In this situation we see the danger of criticising an image, photographer and media company when critics were far distant from the event and lacked full knowledge about the image and the circumstances it was made in. It is always useful to consider that there may be facts and circumstances that we do not know that could account for what we see or read and that give a different meaning to what we imagine.

The reality relevant to Carter’s photograph is that journalists are not equipped to help in crises other than through their reporting, and emergency organisations might not want them to do so and leave it to the professionals.

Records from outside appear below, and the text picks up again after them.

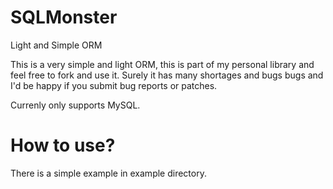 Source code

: SQLMonster
==========

Light and Simple ORM

This is a very simple and light ORM, this is part of my personal library and feel free to fork and use it. Surely it has many shortages and bugs bugs and I'd be happy if you submit bug reports or patches.

Currenly only supports MySQL.

How to use?
===========

There is a simple example in example directory.

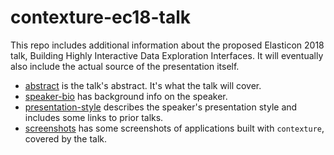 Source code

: # contexture-ec18-talk

This repo includes additional information about the proposed Elasticon 2018 talk, Building Highly Interactive Data Exploration Interfaces. It will eventually also include the actual source of the presentation itself.

- [abstract](/abstract.md) is the talk's abstract. It's what the talk will cover.
- [speaker-bio](/speaker-bio.md) has background info on the speaker.
- [presentation-style](/presentation-style.md) describes the speaker's presentation style and includes some links to prior talks.
- [screenshots](/screenshots/README.md) has some screenshots of applications built with `contexture`, covered by the talk.

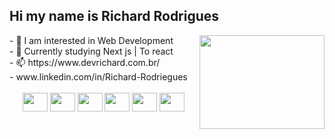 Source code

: ## Hi my name is Richard Rodrigues  
 <img  align="right" src="https://user-images.githubusercontent.com/105460212/203666598-197b12bc-ddce-41b0-99d9-a93cb5e3041a.gif" height='150' width='200' />
 - 👀 I am interested in Web Development
 <br/>
 - 🌱 Currently studying Next js | To react
 <br/>
 - 📫 https://www.devrichard.com.br/
 <br/>
 - www.linkedin.com/in/Richard-Rodriegues
<br/>
<br/>
<div width="100em" align="center">
  <img align="center"  src="https://cdn.jsdelivr.net/gh/devicons/devicon/icons/rect/rect-original.svg"  height='30' width='40' />
  <img align="center"  src="https://cdn.jsdelivr.net/gh/devicons/devicon/icons/css3/css3-original-wordmark.svg" height='30' width='40' /> 
  <img align="center"   src="https://cdn.jsdelivr.net/gh/devicons/devicon/icons/html5/html5-original.svg"" height='30' width='40' />
  <img align="center"   src="https://cdn.jsdelivr.net/gh/devicons/devicon/icons/javascript/javascript-original.svg" height='30' width='40' />
  <img align="center"   src="https://cdn.jsdelivr.net/gh/devicons/devicon/icons/typescript/typescript-original.svg" height='30' width='40' />
  <img align="center"   src="https://cdn.jsdelivr.net/gh/devicons/devicon/icons/sass/sass-original.svg" height='30' width='40' />
</div>


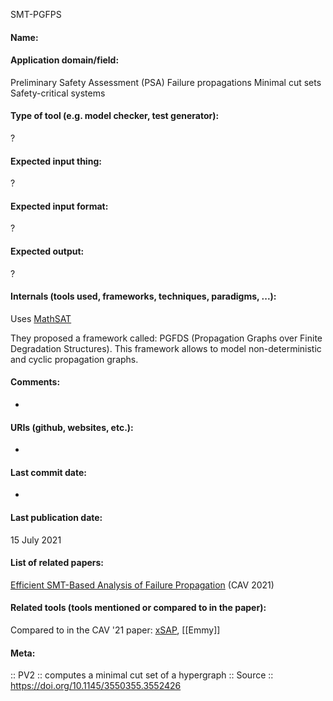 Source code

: SMT-PGFPS

#### Name:

#### Application domain/field:
Preliminary Safety Assessment (PSA)
Failure propagations
Minimal cut sets
Safety-critical systems

#### Type of tool (e.g. model checker, test generator):
?

#### Expected input thing:
?

#### Expected input format:
?

#### Expected output:
?

#### Internals (tools used, frameworks, techniques, paradigms, ...):
Uses [MathSAT](Solvers/SMT/MathSAT.md)

They proposed a framework called: PGFDS (Propagation Graphs over Finite Degradation Structures). This framework allows to model non-deterministic and cyclic propagation graphs.

#### Comments:
-

#### URIs (github, websites, etc.):
-

#### Last commit date:
-

#### Last publication date:
15 July 2021

#### List of related papers:
[Efficient SMT-Based Analysis of Failure Propagation](https://doi.org/10.1007/978-3-030-81688-9_10) (CAV 2021)

#### Related tools (tools mentioned or compared to in the paper):
Compared to in the CAV '21 paper: [xSAP](xSAP.md), [[Emmy]]

#### Meta:
:: PV2 :: computes a minimal cut set of a hypergraph
:: Source :: https://doi.org/10.1145/3550355.3552426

We can deduce two things from this photograph and the reaction to it:

  • making assumptions about the content of photographs can lead to misunderstandings
  • photographers need to add descriptive captions to their published photographs to give them meaning.

Photojournalists are sometimes put into situations that pose a moral dilemma, like the photojournalist and the starving child. Critics might blame them for not helping an individual in a photo, though just how they would do that remains unsaid. Where there are numerous victims not shown in photographs, as in the example we have looked at, the question becomes which ones the photojournalist should help. Instead of blaming journalists for being uncaring and indifferent to the suffering around them, it can be better for would-be critics to reframe their concern. Instead of a blaming statement they could ask why the situation exists in the first place, the context of the photograph. Then the circumstances and scale of the situation might become clear.

For some journalists reporting disaster there is a tension around when to stop photographing and when to help. That came up for the Australian film journalist, the late Neil Davis, when as a young reporter he was covering the 1967 bushfires that burned into the suburbs of Hobart. He was filming a householder removing his possessions from a house as fire approached then, having got the footage, put down his camera and went to help the householder. He fulfilled his professional obligations first, then his humanitarian.

Blaming the photographer or journalist as in the case of the Sudanese girl is an example of the ‘shoot the messenger’ syndrome. It can occur in less-dramatic circumstances such as when bloggers and journalists find themselves criticised simply for reporting on a topic. Politicians and their ilk are known for criticising media organisations for reporting something critical of them or that reflects poorly on their actions or character. This is a diversionary tactic that attempts to reframe an issue as the fault of the media or blogger and to deflect attention off them and their actions.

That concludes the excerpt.